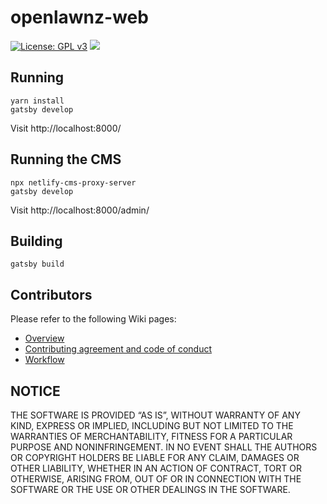 # openlawnz-web
[![License: GPL v3](https://img.shields.io/badge/License-GPLv3-blue.svg)](https://www.gnu.org/licenses/gpl-3.0)
![](https://badgen.net/dependabot/openlawnz/openlawnz-web/117378835=?icon=dependabot)

## Running

	yarn install
	gatsby develop

Visit http://localhost:8000/

## Running the CMS

	npx netlify-cms-proxy-server
	gatsby develop

Visit http://localhost:8000/admin/

## Building

	gatsby build

## Contributors

Please refer to the following Wiki pages:

* [Overview](https://github.com/openlawnz/openlawnz-web/wiki/OpenLawNZ-Website-Overview)
* [Contributing agreement and code of conduct](https://github.com/openlawnz/openlawnz-web/blob/master/CONTRIBUTING.md)
* [Workflow](https://github.com/openlawnz/openlawnz-web/wiki/Workflow)

## NOTICE

THE SOFTWARE IS PROVIDED “AS IS”, WITHOUT WARRANTY OF ANY KIND, EXPRESS OR IMPLIED, INCLUDING BUT NOT LIMITED TO THE WARRANTIES OF MERCHANTABILITY, FITNESS FOR A PARTICULAR PURPOSE AND NONINFRINGEMENT. IN NO EVENT SHALL THE AUTHORS OR COPYRIGHT HOLDERS BE LIABLE FOR ANY CLAIM, DAMAGES OR OTHER LIABILITY, WHETHER IN AN ACTION OF CONTRACT, TORT OR OTHERWISE, ARISING FROM, OUT OF OR IN CONNECTION WITH THE SOFTWARE OR THE USE OR OTHER DEALINGS IN THE SOFTWARE.

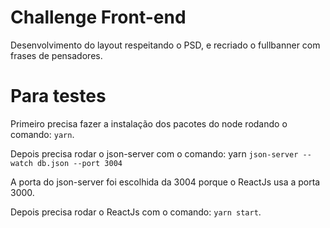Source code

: # Challenge Front-end
Desenvolvimento do layout respeitando o PSD, e recriado o fullbanner com frases de pensadores.

# Para testes
Primeiro precisa fazer a instalação dos pacotes do node rodando o comando: `yarn`.

Depois precisa rodar o json-server com o comando: yarn `json-server --watch db.json --port 3004`

A porta do json-server foi escolhida da 3004 porque o ReactJs usa a porta 3000.

Depois precisa rodar o ReactJs com o comando: `yarn start`.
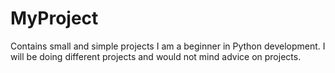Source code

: # MyProject
Contains small and simple projects
I am a beginner in Python development. I will be doing different projects and would not mind advice on projects.

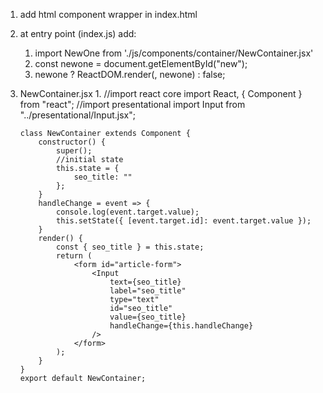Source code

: 1. add html component wrapper in index.html
   <div id="new"></div>
2. at entry point (index.js) add:
    1. import NewOne from './js/components/container/NewContainer.jsx'
    2. const newone = document.getElementById("new");
    3. newone ? ReactDOM.render(<NewOne />, newone) : false;
3. NewContainer.jsx
    1.
       //import react core
       import React, { Component } from "react";
       //import presentational
       import Input from "../presentational/Input.jsx";

       class NewContainer extends Component {
           constructor() {
               super();
               //initial state
               this.state = {
                   seo_title: ""
               };
           }
           handleChange = event => {
               console.log(event.target.value);
               this.setState({ [event.target.id]: event.target.value });
           }
           render() {
               const { seo_title } = this.state;
               return (
                   <form id="article-form">
                       <Input
                           text={seo_title}
                           label="seo_title"
                           type="text"
                           id="seo_title"
                           value={seo_title}
                           handleChange={this.handleChange}
                       />
                   </form>
               );
           }
       }
       export default NewContainer;
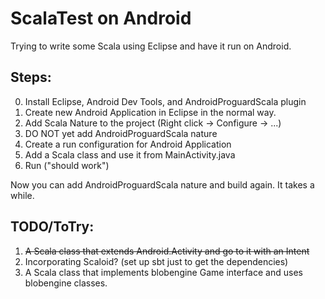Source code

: # ScalaTest on Android

Trying to write some Scala using Eclipse and have it run on Android. 

## Steps:

0. Install Eclipse, Android Dev Tools, and AndroidProguardScala plugin
1. Create new Android Application in Eclipse in the normal way.
2. Add Scala Nature to the project (Right click -> Configure -> ...)
3. DO NOT yet add AndroidProguardScala nature
4. Create a run configuration for Android Application
5. Add a Scala class and use it from MainActivity.java
6. Run ("should work")

Now you can add AndroidProguardScala nature and build again. It takes a while.

## TODO/ToTry:

1. ~~A Scala class that extends Android.Activity and go to it with an Intent~~
2. Incorporating Scaloid? (set up sbt just to get the dependencies)
3. A Scala class that implements blobengine Game interface and uses blobengine
   classes.
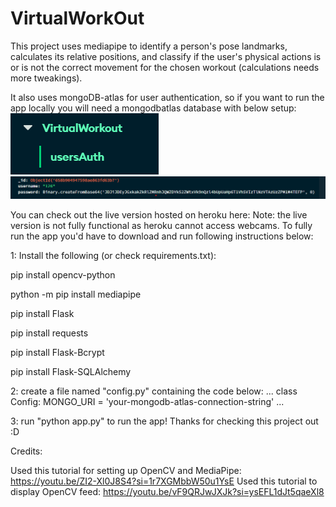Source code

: # VirtualWorkOut

This project uses mediapipe to identify a person's pose landmarks, calculates its relative positions, and classify if 
the user's physical actions is or is not the correct movement for the chosen workout (calculations needs more tweakings). 

It also uses mongoDB-atlas for user authentication, so if you want to run the app locally you will need a mongodbatlas database with below setup:
![Alt text](image.png)
![Alt text](image-1.png)

You can check out the live version hosted on heroku here: 
Note: the live version is not fully functional as heroku cannot access webcams. To fully run the app you'd have to 
download and run following instructions below: 

1: Install the following (or check requirements.txt):

pip install opencv-python

python -m pip install mediapipe 

pip install Flask

pip install requests

pip install Flask-Bcrypt

pip install Flask-SQLAlchemy


2: create a file named "config.py" containing the code below:
...
class Config:
    MONGO_URI = 'your-mongodb-atlas-connection-string'
...

3: run "python app.py" to run the app! Thanks for checking this project out :D

Credits:

Used this tutorial for setting up OpenCV and MediaPipe: https://youtu.be/ZI2-Xl0J8S4?si=1r7XGMbbW50u1YsE
Used this tutorial to display OpenCV feed: https://youtu.be/vF9QRJwJXJk?si=ysEFL1dJt5qaeXl8
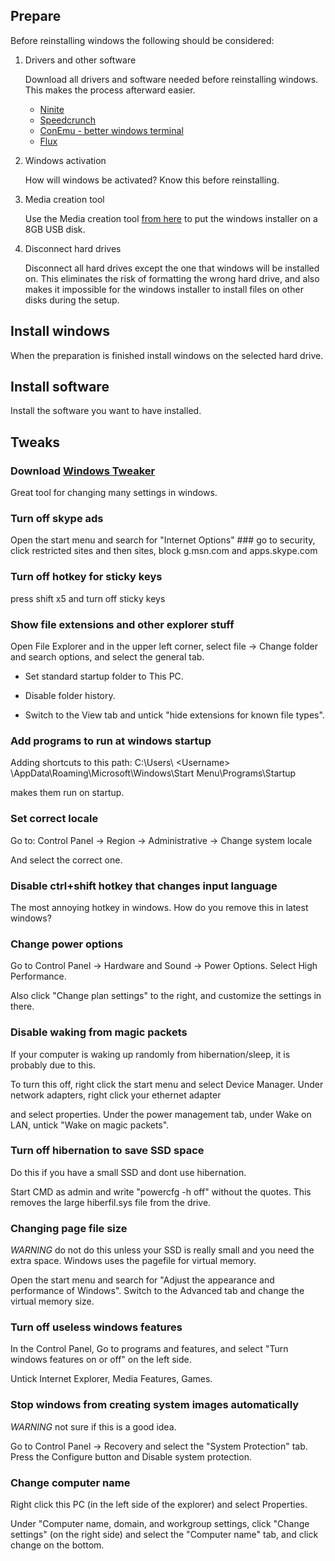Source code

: ## Prepare
Before reinstalling windows the following should be considered:

1. Drivers and other software
   
   Download all drivers and software needed before reinstalling windows. This makes the process afterward easier.
   * [Ninite](https://ninite.com/)
   * [Speedcrunch](http://www.speedcrunch.org/)
   * [ConEmu - better windows terminal](https://conemu.github.io/)
   * [Flux](https://justgetflux.com/)
  
2. Windows activation

   How will windows be activated? Know this before reinstalling.
  
3. Media creation tool

   Use the Media creation tool [from here](https://www.microsoft.com/sv-se/software-download/windows10) to put the windows installer on a 8GB USB disk.
  
4. Disconnect hard drives

   Disconnect all hard drives except the one that windows will be installed on. This eliminates the risk of formatting the wrong hard drive, and also makes it impossible for the windows installer to install files on other disks during the setup.
  
## Install windows
When the preparation is finished install windows on the selected hard drive.

## Install software
Install the software you want to have installed.

## Tweaks

### Download [Windows Tweaker](https://www.thewindowsclub.com/ultimate-windows-tweaker-4-windows-10)

  Great tool for changing many settings in windows.

  
### Turn off skype ads

  Open the start menu and search for "Internet Options" ### go to security, click restricted sites and then sites, block g.msn.com and apps.skype.com

  
### Turn off hotkey for sticky keys
   
  press shift x5 and turn off sticky keys
   
   
### Show file extensions and other explorer stuff
   
  Open File Explorer and in the upper left corner, select file -> Change folder and search options, and select the general tab.
  
  * Set standard startup folder to This PC. 
  
  * Disable folder history.
  
  * Switch to the View tab and untick "hide extensions for known file types".
   
   
### Add programs to run at windows startup

  Adding shortcuts to this path: C:\Users\ \<Username\> \AppData\Roaming\Microsoft\Windows\Start Menu\Programs\Startup
  
  makes them run on startup.
  
  
### Set correct locale
  
  Go to: Control Panel -> Region -> Administrative -> Change system locale
  
  And select the correct one.
  
  
### Disable ctrl+shift hotkey that changes input language

  The most annoying hotkey in windows. How do you remove this in latest windows?
  

### Change power options
  
  Go to Control Panel -> Hardware and Sound -> Power Options. Select High Performance.
  
  Also click "Change plan settings" to the right, and customize the settings in there. 
  
  
### Disable waking from magic packets

  If your computer is waking up randomly from hibernation/sleep, it is probably due to this.
  
  To turn this off, right click the start menu and select Device Manager. Under network adapters, right click your ethernet adapter
  
  and select properties. Under the power management tab, under Wake on LAN, untick "Wake on magic packets".
  
  
### Turn off hibernation to save SSD space

  Do this if you have a small SSD and dont use hibernation.
  
  Start CMD as admin and write "powercfg -h off" without the quotes. This removes the large hiberfil.sys file from the drive.
  

### Changing page file size

  *WARNING* do not do this unless your SSD is really small and you need the extra space. Windows uses the pagefile for virtual memory.
  
  Open the start menu and search for "Adjust the appearance and performance of Windows". Switch to the Advanced tab and change the virtual memory size.
  

### Turn off useless windows features

  In the Control Panel, Go to programs and features, and select "Turn windows features on or off" on the left side.
  
  Untick Internet Explorer, Media Features, Games.
  
  
### Stop windows from creating system images automatically

  *WARNING* not sure if this is a good idea.

  Go to Control Panel -> Recovery and select the "System Protection" tab. Press the Configure button and Disable system protection.
  
  
### Change computer name
  
  Right click this PC (in the left side of the explorer) and select Properties. 
  
  Under "Computer name, domain, and workgroup settings, click "Change settings" (on the right side) and select the "Computer name" tab, and click change on the bottom.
::::::::::
**Exercise prompt**
Wherever a line in the entries above holds "index", copy that line.

**Written answer**
: 1. add html component wrapper in index.html
2. at entry point (index.js) add:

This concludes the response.